Reproduce the entries shown below only from the line with "Explore a Wide" down to the line with "Genuine Ratings and Reviews: Make", keeping both end lines and copying each one exactly.

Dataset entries
++++++++++

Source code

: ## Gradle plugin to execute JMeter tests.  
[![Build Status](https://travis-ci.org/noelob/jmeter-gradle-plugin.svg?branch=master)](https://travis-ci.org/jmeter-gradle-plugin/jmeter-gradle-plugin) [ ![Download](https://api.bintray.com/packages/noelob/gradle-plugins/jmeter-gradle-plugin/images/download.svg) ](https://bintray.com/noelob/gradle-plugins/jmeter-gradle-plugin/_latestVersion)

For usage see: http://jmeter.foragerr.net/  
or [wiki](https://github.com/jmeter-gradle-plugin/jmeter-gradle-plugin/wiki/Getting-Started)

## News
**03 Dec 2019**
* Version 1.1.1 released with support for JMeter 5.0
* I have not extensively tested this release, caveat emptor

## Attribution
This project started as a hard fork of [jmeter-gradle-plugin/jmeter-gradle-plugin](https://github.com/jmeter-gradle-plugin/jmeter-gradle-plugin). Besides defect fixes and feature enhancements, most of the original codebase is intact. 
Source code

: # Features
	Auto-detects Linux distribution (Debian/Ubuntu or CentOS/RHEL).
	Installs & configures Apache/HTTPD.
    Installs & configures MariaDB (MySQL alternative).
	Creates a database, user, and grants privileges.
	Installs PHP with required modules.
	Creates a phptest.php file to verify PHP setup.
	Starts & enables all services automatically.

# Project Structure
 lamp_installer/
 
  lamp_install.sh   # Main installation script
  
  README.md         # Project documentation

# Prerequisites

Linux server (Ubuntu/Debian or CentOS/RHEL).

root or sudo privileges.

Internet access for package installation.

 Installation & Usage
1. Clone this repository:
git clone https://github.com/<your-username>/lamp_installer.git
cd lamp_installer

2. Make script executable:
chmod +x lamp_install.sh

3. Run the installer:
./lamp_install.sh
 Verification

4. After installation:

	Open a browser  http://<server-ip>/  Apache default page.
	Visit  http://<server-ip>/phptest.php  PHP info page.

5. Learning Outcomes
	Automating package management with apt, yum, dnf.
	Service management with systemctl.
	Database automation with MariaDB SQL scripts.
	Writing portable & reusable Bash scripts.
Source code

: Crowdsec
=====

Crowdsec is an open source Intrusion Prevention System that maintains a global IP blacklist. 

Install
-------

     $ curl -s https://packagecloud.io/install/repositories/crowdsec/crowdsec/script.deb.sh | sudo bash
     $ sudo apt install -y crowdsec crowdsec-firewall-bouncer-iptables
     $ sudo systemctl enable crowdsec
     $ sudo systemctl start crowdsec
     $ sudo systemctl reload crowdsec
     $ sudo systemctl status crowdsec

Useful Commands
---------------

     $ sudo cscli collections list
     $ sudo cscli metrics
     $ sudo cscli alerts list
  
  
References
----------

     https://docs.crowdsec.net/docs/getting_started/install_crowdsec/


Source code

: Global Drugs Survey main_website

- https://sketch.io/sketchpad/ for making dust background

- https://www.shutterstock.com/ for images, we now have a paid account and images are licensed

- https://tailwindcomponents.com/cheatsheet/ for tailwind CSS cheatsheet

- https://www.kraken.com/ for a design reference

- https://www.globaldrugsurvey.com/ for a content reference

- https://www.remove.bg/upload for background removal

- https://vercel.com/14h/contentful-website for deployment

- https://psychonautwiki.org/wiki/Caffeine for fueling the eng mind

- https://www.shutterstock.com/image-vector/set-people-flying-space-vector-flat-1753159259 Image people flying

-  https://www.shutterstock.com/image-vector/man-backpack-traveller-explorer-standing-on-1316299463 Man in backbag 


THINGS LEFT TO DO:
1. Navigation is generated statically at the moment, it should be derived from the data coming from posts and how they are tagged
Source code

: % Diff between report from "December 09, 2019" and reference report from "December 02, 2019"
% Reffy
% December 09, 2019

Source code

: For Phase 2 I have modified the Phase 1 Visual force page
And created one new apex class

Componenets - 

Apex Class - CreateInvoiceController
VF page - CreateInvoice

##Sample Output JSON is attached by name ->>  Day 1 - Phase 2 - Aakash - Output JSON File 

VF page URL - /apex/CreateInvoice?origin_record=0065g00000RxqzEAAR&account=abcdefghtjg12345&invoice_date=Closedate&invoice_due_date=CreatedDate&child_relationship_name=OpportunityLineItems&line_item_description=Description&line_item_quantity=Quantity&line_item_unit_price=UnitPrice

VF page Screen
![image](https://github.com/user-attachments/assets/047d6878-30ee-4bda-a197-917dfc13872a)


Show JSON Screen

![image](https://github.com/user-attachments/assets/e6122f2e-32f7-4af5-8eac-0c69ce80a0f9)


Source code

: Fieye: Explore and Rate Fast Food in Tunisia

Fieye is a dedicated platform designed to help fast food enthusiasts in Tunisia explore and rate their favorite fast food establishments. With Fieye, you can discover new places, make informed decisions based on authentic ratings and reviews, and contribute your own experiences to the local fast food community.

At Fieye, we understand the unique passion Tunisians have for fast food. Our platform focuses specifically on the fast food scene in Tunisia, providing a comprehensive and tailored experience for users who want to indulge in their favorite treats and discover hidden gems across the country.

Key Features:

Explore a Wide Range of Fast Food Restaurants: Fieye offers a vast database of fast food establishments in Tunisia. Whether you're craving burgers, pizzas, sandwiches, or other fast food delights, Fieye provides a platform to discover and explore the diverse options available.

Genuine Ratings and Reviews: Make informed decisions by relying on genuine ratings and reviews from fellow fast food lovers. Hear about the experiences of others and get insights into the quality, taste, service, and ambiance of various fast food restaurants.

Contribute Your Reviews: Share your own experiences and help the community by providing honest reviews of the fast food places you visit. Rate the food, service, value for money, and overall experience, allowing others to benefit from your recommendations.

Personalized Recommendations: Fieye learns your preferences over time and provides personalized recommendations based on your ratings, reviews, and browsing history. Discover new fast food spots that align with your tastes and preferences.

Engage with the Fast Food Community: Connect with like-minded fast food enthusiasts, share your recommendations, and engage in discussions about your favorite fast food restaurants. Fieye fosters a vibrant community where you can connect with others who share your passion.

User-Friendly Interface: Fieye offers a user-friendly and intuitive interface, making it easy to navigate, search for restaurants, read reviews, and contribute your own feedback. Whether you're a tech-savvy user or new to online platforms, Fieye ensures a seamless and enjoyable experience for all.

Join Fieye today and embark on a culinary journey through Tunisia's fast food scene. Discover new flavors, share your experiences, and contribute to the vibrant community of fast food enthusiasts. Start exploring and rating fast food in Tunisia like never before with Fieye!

++++++++++

Expected answer
Explore a Wide Range of Fast Food Restaurants: Fieye offers a vast database of fast food establishments in Tunisia. Whether you're craving burgers, pizzas, sandwiches, or other fast food delights, Fieye provides a platform to discover and explore the diverse options available.

Genuine Ratings and Reviews: Make informed decisions by relying on genuine ratings and reviews from fellow fast food lovers. Hear about the experiences of others and get insights into the quality, taste, service, and ambiance of various fast food restaurants.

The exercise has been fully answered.